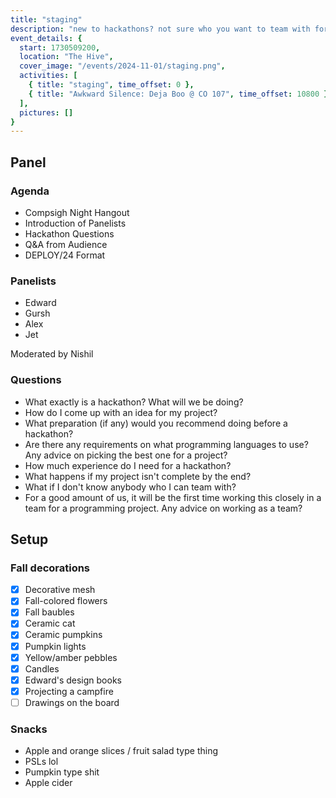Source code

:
 ```yaml
---
title: "staging"
description: "new to hackathons? not sure who you want to team with for DEPLOY/24? come to staging, a chill team-building social and how-to-hackathon panel! grab your friends, hang out, form teams, and hear from previous hackathon winners about their experiences & mindsets. we'll also have food, Fall decorations, and the usual compsigh night vibes :)"
event_details: {
  start: 1730509200,
  location: "The Hive",
  cover_image: "/events/2024-11-01/staging.png",
  activities: [
    { title: "staging", time_offset: 0 },
    { title: "Awkward Silence: Deja Boo @ CO 107", time_offset: 10800 },
  ],
  pictures: []
}
---
```


## Panel

### Agenda

- Compsigh Night Hangout
- Introduction of Panelists
- Hackathon Questions
- Q&A from Audience
- DEPLOY/24 Format

### Panelists

- Edward
- Gursh
- Alex
- Jet

Moderated by Nishil

### Questions

- What exactly is a hackathon? What will we be doing?
- How do I come up with an idea for my project?
- What preparation (if any) would you recommend doing before a hackathon?
- Are there any requirements on what programming languages to use? Any advice on picking the best one for a project?
- How much experience do I need for a hackathon?
- What happens if my project isn't complete by the end?
- What if I don't know anybody who I can team with?
- For a good amount of us, it will be the first time working this closely in a team for a programming project. Any advice on working as a team?

## Setup

### Fall decorations

- [x] Decorative mesh
- [x] Fall-colored flowers
- [x] Fall baubles
- [x] Ceramic cat
- [x] Ceramic pumpkins
- [x] Pumpkin lights
- [x] Yellow/amber pebbles
- [x] Candles
- [x] Edward's design books
- [x] Projecting a campfire
- [ ] Drawings on the board

### Snacks

- Apple and orange slices / fruit salad type thing
- PSLs lol
- Pumpkin type shit
- Apple cider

Your goal: From the first line to the last, set down the records exactly, leaving out images.

Result of this exercise:
Source code

:
 ```yaml
---
title: "staging"
description: "new to hackathons? not sure who you want to team with for DEPLOY/24? come to staging, a chill team-building social and how-to-hackathon panel! grab your friends, hang out, form teams, and hear from previous hackathon winners about their experiences & mindsets. we'll also have food, Fall decorations, and the usual compsigh night vibes :)"
event_details: {
  start: 1730509200,
  location: "The Hive",
  cover_image: "/events/2024-11-01/staging.png",
  activities: [
    { title: "staging", time_offset: 0 },
    { title: "Awkward Silence: Deja Boo @ CO 107", time_offset: 10800 },
  ],
  pictures: []
}
---
```


## Panel

### Agenda

- Compsigh Night Hangout
- Introduction of Panelists
- Hackathon Questions
- Q&A from Audience
- DEPLOY/24 Format

### Panelists

- Edward
- Gursh
- Alex
- Jet

Moderated by Nishil

### Questions

- What exactly is a hackathon? What will we be doing?
- How do I come up with an idea for my project?
- What preparation (if any) would you recommend doing before a hackathon?
- Are there any requirements on what programming languages to use? Any advice on picking the best one for a project?
- How much experience do I need for a hackathon?
- What happens if my project isn't complete by the end?
- What if I don't know anybody who I can team with?
- For a good amount of us, it will be the first time working this closely in a team for a programming project. Any advice on working as a team?

## Setup

### Fall decorations

- [x] Decorative mesh
- [x] Fall-colored flowers
- [x] Fall baubles
- [x] Ceramic cat
- [x] Ceramic pumpkins
- [x] Pumpkin lights
- [x] Yellow/amber pebbles
- [x] Candles
- [x] Edward's design books
- [x] Projecting a campfire
- [ ] Drawings on the board

### Snacks

- Apple and orange slices / fruit salad type thing
- PSLs lol
- Pumpkin type shit
- Apple cider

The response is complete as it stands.